If the attorney respondent fails to file the required affidavit within the 14-day period provided above, or in the event the affidavit does not contain the statements required by subparagraphs (1), (2), (3) and (4) above, the court may deny the attorney’s motion to strike his name from the roll of attorneys admitted to practice law in this State. If the court allows the motion, the facts and conclusions of misconduct set forth in the Administrator’s statement of charges shall be deemed established and conclusive in any future disciplinary proceedings related to the attorney, including any proceedings under Rule 767.
(b) Other Discipline on Consent.
(1) Petition. The Administrator and respondent may file with the court as an agreed matter a petition to impose discipline on consent under the following circumstances:
(a) during the pendency of a proceeding before the court; or
(b) during the pendency of a proceeding before the Review, Hearing or Inquiry Boards and with the approval of the board before which the proceeding is pending.

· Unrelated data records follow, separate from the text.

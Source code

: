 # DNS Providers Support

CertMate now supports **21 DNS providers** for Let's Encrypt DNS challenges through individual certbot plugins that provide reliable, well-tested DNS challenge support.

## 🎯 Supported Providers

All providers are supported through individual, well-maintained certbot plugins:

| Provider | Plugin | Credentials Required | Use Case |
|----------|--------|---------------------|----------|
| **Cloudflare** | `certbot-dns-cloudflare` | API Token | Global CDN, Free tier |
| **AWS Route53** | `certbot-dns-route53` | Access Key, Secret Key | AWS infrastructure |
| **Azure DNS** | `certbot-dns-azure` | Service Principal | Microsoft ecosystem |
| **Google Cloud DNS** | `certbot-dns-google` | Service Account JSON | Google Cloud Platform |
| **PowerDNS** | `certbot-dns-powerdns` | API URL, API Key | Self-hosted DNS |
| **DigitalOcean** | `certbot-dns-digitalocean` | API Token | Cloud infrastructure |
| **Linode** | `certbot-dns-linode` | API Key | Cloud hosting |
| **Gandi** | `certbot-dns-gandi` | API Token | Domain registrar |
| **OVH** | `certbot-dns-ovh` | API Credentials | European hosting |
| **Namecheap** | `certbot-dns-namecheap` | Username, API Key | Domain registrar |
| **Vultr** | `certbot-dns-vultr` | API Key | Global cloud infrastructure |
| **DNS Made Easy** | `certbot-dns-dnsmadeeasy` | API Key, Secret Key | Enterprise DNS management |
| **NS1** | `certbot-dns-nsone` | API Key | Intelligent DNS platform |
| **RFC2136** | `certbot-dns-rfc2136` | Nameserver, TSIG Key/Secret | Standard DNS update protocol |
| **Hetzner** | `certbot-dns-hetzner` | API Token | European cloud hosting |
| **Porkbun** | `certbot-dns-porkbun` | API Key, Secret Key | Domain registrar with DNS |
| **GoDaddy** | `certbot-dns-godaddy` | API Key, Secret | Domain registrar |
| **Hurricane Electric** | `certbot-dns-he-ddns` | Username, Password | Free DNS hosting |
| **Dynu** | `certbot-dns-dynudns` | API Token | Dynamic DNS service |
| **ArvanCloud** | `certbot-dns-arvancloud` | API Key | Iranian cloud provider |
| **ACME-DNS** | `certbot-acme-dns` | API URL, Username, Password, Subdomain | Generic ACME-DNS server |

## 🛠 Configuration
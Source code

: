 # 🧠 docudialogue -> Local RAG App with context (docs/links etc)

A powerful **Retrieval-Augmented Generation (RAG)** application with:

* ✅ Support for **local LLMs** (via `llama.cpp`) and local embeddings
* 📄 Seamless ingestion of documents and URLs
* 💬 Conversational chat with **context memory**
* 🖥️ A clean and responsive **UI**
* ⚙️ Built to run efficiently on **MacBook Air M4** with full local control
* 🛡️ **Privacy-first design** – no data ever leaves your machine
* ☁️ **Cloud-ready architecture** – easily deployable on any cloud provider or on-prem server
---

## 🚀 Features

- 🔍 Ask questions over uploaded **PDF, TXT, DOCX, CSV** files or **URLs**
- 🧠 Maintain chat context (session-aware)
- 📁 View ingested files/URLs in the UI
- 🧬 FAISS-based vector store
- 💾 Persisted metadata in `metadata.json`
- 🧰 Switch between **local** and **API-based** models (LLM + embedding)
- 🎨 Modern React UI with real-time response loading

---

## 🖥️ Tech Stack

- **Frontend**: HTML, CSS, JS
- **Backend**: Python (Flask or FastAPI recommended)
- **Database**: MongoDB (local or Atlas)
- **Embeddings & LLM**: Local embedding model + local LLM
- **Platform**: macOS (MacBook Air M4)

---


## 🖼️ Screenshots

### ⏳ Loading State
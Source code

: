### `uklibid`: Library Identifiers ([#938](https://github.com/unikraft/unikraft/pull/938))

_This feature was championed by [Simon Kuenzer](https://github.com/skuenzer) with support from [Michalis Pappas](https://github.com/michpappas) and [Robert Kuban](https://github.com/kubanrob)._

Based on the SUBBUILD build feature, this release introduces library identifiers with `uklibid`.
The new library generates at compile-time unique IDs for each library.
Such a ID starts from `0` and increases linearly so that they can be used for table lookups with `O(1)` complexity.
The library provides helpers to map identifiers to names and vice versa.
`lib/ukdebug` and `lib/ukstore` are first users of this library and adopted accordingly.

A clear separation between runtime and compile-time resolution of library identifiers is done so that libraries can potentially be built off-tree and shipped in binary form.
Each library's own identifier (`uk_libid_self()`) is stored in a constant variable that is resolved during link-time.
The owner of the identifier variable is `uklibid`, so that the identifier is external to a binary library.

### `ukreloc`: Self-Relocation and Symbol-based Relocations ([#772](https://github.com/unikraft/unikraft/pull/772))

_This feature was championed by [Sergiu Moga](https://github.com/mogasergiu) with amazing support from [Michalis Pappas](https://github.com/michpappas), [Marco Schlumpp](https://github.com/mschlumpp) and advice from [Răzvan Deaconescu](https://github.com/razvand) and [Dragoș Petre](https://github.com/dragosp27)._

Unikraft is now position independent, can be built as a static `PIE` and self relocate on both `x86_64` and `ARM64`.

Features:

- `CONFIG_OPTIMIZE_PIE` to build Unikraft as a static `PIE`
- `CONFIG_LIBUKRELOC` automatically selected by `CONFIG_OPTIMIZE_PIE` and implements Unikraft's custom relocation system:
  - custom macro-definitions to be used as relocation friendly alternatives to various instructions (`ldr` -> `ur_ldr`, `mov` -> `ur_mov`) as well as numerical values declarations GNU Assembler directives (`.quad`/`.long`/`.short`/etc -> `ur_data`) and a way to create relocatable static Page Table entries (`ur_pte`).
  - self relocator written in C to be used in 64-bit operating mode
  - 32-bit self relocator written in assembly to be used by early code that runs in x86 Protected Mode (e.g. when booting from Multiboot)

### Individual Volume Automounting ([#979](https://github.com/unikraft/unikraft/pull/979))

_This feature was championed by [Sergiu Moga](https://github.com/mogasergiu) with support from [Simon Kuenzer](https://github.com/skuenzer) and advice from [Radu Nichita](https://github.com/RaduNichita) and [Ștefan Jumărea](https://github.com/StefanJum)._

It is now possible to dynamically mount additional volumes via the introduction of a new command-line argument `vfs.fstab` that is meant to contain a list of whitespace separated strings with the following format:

(2) Content of Petition. The petition shall be prepared by the Administrator and shall set forth the misconduct and a recommendation for discipline.
(3) Affidavit. Attached to the petition shall be an affidavit executed by the attorney stating that:
(a) he has read the petition;
(b) the assertions in the petition are true and complete;
(c) he joins in the petition freely and voluntarily; and
(d) he understands the nature and consequences of the petition.
The affidavit may recite any other facts which the attorney wishes to present to the court in mitigation.
(4) Submission to Court. The Administrator shall file the petition and affidavit with the Clerk of the court. The Clerk shall submit the matter to the court as an agreed matter.
(5) Action on Petition. The court may allow the petition and impose the discipline recommended in the petition. Otherwise, the court shall deny the petition. If the petition is denied, the proceeding will resume as if no petition had been submitted. No admission in the petition may be used against the respondent. If the proceeding resumes before the Inquiry or Hearing Board, the proceeding will be assigned to a different panel of the Board.
Adopted March 30, 1973, effective April 1, 1973; amended May 21, 1975; amended October 13, 1989, effective immediately; amended January 5, 1993; amended June 22, 2017, eff. July 1, 2017.